I sometimes forget how much I love to live in a small town. It is usually smack dab in the middle of winter...somewhere between not having left the house for a couple weeks, not brushing my hair for the same said amount and forgetting that town is only ten minutes away. Despite this, I do a pretty good job pretending we live in a remote area of Alaska, waiting for once a month drop shipments of food and supplies and word from the outside world.

Until the eight year old needs social time.

As most of you know, I homeschool (or more accurately, unschool) my three feral children. Our life revolves around hikes, swims, games, reading and eh...rarely leaving home. My 16 year old completely supports the fantasy life I have created about not having neighbors in a 200 mile radius (as long as there is internet connection), but that is where the fun stops. My two daughters..the extroverts of the family, need...I mean crave copious amounts of time with others. I don't get it. I really don't.

But last night...a square dance with friends came up and despite my lame excuses an hour before we were set to leave (you know the ones, "oh, wouldn't it be more fun to stay home tonight and play that board game for the 100th time?" or "girls, how about I rent your favorite movie and we can make eh...kale chips and we can stay up way past our bedtimes?") we took off for the dance.
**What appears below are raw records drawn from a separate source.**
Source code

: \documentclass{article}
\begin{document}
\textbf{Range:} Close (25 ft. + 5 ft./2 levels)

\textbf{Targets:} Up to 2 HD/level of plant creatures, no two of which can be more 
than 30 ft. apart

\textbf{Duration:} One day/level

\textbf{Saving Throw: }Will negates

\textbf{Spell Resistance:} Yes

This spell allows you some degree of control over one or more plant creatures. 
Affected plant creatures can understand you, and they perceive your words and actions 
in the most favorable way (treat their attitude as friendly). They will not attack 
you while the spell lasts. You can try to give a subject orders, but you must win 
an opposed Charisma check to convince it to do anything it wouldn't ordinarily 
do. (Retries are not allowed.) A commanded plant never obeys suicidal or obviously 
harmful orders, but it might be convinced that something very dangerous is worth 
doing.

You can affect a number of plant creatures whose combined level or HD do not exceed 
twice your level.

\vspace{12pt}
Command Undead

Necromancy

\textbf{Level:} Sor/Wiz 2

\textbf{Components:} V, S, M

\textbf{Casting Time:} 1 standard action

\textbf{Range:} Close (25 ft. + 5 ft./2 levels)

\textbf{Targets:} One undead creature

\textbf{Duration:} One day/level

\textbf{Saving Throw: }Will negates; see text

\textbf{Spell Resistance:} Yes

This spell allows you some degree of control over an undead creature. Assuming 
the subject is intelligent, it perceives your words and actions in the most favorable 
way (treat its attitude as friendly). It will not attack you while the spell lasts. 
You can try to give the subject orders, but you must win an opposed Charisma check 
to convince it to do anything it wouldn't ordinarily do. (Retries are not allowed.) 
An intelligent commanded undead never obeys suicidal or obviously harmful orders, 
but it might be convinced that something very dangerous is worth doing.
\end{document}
The interesting thing...I know that once I leave the comforts of my woodstove warmed house and see folks I haven't seen winter, I have a great time. I mean a really great time. It is comfortable to connect with people you really like and in this small town, I find I feel pretty darn nourished by the end of the night.

And although we didn't win any cakes at the cakewalk, we had a chili and cornbread dinner at the local co-op with locally crafted beer on the side, listened to the fantastic music of the Yellow Bellied Sapsuckers (if you haven't listened to really should) and walked across the street to the square dance where we danced most of the night with friends and strangers to music played by whoever brought an instrument that night. It was completely fantastic.

But really... the best part? The sleepy 'thank you' from my eight year old, at the end of the night, who continually teaches me the lessons that are so important in this and connection. And that, my friends, is worth getting out of your comfort zone every once in a while...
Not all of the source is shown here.